Work order ->
Note the line where "819 & 0.000000 & 819 & 0.031876 \\" appears in the data below; write it out exactly, along with every line that comes after it to the end.

Saved entries
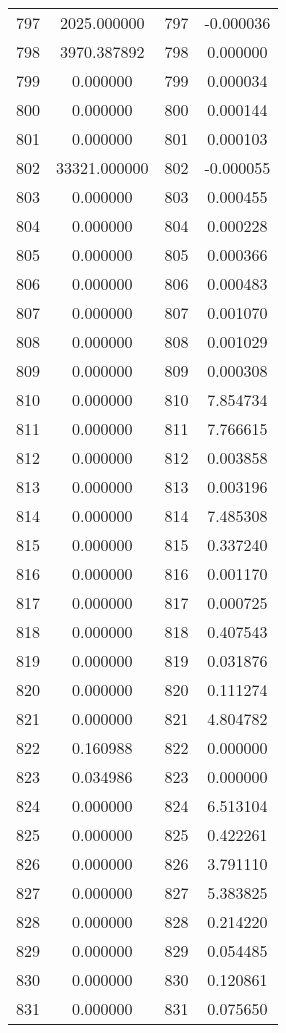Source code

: \documentclass[12pt]{article}
\begin{document}
\begin{longtable}{@{}cccc@{}}
797 & 2025.000000 & 797 & -0.000036 \\
798 & 3970.387892 & 798 & 0.000000 \\
799 & 0.000000 & 799 & 0.000034 \\
800 & 0.000000 & 800 & 0.000144 \\
801 & 0.000000 & 801 & 0.000103 \\
802 & 33321.000000 & 802 & -0.000055 \\
803 & 0.000000 & 803 & 0.000455 \\
804 & 0.000000 & 804 & 0.000228 \\
805 & 0.000000 & 805 & 0.000366 \\
806 & 0.000000 & 806 & 0.000483 \\
807 & 0.000000 & 807 & 0.001070 \\
808 & 0.000000 & 808 & 0.001029 \\
809 & 0.000000 & 809 & 0.000308 \\
810 & 0.000000 & 810 & 7.854734 \\
811 & 0.000000 & 811 & 7.766615 \\
812 & 0.000000 & 812 & 0.003858 \\
813 & 0.000000 & 813 & 0.003196 \\
814 & 0.000000 & 814 & 7.485308 \\
815 & 0.000000 & 815 & 0.337240 \\
816 & 0.000000 & 816 & 0.001170 \\
817 & 0.000000 & 817 & 0.000725 \\
818 & 0.000000 & 818 & 0.407543 \\
819 & 0.000000 & 819 & 0.031876 \\
820 & 0.000000 & 820 & 0.111274 \\
821 & 0.000000 & 821 & 4.804782 \\
822 & 0.160988 & 822 & 0.000000 \\
823 & 0.034986 & 823 & 0.000000 \\
824 & 0.000000 & 824 & 6.513104 \\
825 & 0.000000 & 825 & 0.422261 \\
826 & 0.000000 & 826 & 3.791110 \\
827 & 0.000000 & 827 & 5.383825 \\
828 & 0.000000 & 828 & 0.214220 \\
829 & 0.000000 & 829 & 0.054485 \\
830 & 0.000000 & 830 & 0.120861 \\
831 & 0.000000 & 831 & 0.075650 \\

\end{longtable}
\end{document}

Response ->
819 & 0.000000 & 819 & 0.031876 \\
820 & 0.000000 & 820 & 0.111274 \\
821 & 0.000000 & 821 & 4.804782 \\
822 & 0.160988 & 822 & 0.000000 \\
823 & 0.034986 & 823 & 0.000000 \\
824 & 0.000000 & 824 & 6.513104 \\
825 & 0.000000 & 825 & 0.422261 \\
826 & 0.000000 & 826 & 3.791110 \\
827 & 0.000000 & 827 & 5.383825 \\
828 & 0.000000 & 828 & 0.214220 \\
829 & 0.000000 & 829 & 0.054485 \\
830 & 0.000000 & 830 & 0.120861 \\
831 & 0.000000 & 831 & 0.075650 \\

\end{longtable}
\end{document}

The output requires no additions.